Howard Thurman names this truth simply, writing of the appropriation of Christianity by converted slaves, saying that “By some amazing but vastly creative spiritual insight the slave undertook the redemption of a religion that the master had profaned in his midst.”

If you watched the recent PBS special, “The Black Church”, you’ll have borne witness to what Thurman is talking about, how slaves and their descendants appropriated and even reformed Christianity more in their own image, in the language not of a conquered world bent on white supremacy and domination but on a liberated world, articulating a God in solidarity with the suffering. I hope too, that if you watched the show you saw within the witness of the Black Church a prophetic voice pointing all of us who profess to follow, away from paths of privilege and power toward the way of Love, the way of the Cross. This corrective is needed in the world now more than ever, and it is needed especially in the Church where still too often power and might, privilege and money, are conflated and conjoined to the mission of God. This corrective is needed wherever we followers of Jesus have been quick, as the Reverend Otis Moss III says in the opening sequence of the documentary, to confuse “position with power”. 

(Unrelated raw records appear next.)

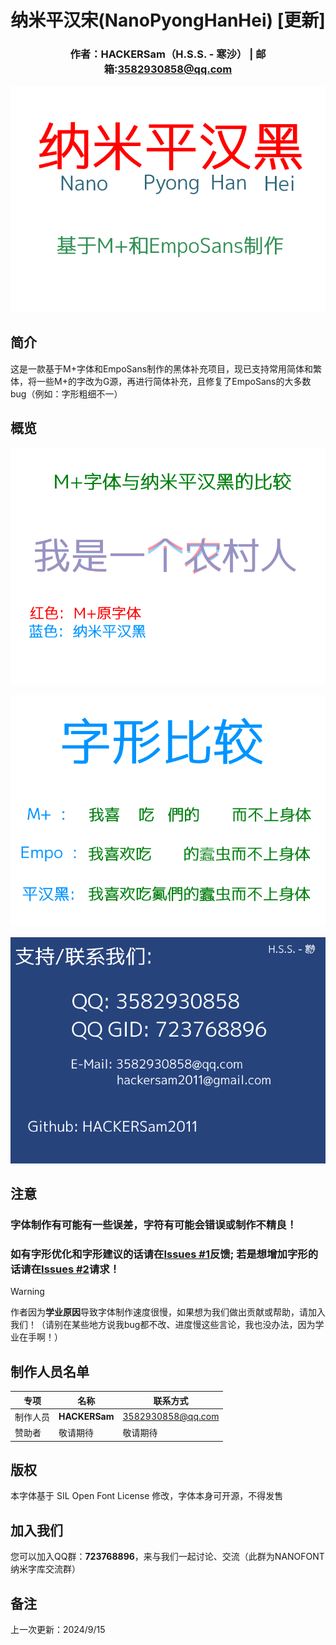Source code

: <div align="center">

# 纳米平汉宋(NanoPyongHanHei) [更新]
### 作者：HACKERSam（H.S.S. - 寒沙）    |    邮箱:3582930858@qq.com
</div>

![s0](s0.png)

## 简介

这是一款基于M+字体和EmpoSans制作的黑体补充项目，现已支持常用简体和繁体，将一些M+的字改为G源，再进行简体补充，且修复了EmpoSans的大多数bug（例如：字形粗细不一）

## 概览

![s1](s1.png)

![s2](s2-1.png)

![s3](s3.png)

## 注意

### 字体制作有可能有一些误差，字符有可能会错误或制作不精良！

### 如有**字形优化**和**字形建议**的话请在[Issues #1](https://github.com/HACKERSam2011/NanoPyongHanHei/issues/1)反馈; 若是想**增加字形**的话请在[Issues #2](https://github.com/HACKERSam2011/NanoPyongHanHei/issues/2)请求！

> [!WARNING]
>
> 作者因为**学业原因**导致字体制作速度很慢，如果想为我们做出贡献或帮助，请加入我们！（请别在某些地方说我bug都不改、进度慢这些言论，我也没办法，因为学业在手啊！）


## 制作人员名单

|专项|名称|联系方式|
|-|-|-|
|制作人员|**HACKERSam**|3582930858@qq.com|
|赞助者|敬请期待|敬请期待|

## 版权

本字体基于 SIL Open Font License 修改，字体本身可开源，不得发售

## 加入我们

您可以加入QQ群：**723768896**，来与我们一起讨论、交流（此群为NANOFONT纳米字库交流群）

## 备注
上一次更新：2024/9/15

“Pharaoh had a position, but Moses had the power”, he preaches from the pulpit. “Herod had a position, but John had the power! The cross had a position, but Jesus had the power!”

There is power, as the old hymn says, wonder working power, in the precious blood of the lamb. There is power available to the church in the crucified Christ. It is a power that awakens the heart to God’s love. It is a power that converts the soul away from its death dealing addiction to selfish ambition and privilege. It is a power to console the suffering and raise up the weary. It is a power to galvanize the oppressed and give energy to those who have long struggled for freedom. It is the power to imagine a way that is life, and hope, and breath to those who need it.

Are you tired this morning, church? Are you weary? I am.

But, no matter how tired you are this morning, no matter how weary, I hope you can still hear in Jesus’ call to lose our lives for his sake, a call to imagine the possibilities of what could be if we find our own lives, our souls, our very selves restored in the power of the crucified one, in the power of his love. Imagine what could be if we let go of our need to be seen for who we want to be and instead trust that we are seen, and loved, for who we are. Imagine what could be if we stopped worrying whether the church is going to meet our needs, and started worrying whether we could be the church, meeting the needs of others. Imagine what would happen if we trampled on and renounced the images we carry of a church conflated with worldly power and personal privilege and embraced an image of the Body of Christ broken and given for a world so much in need of it. Imagine the life we might gain. Imagine!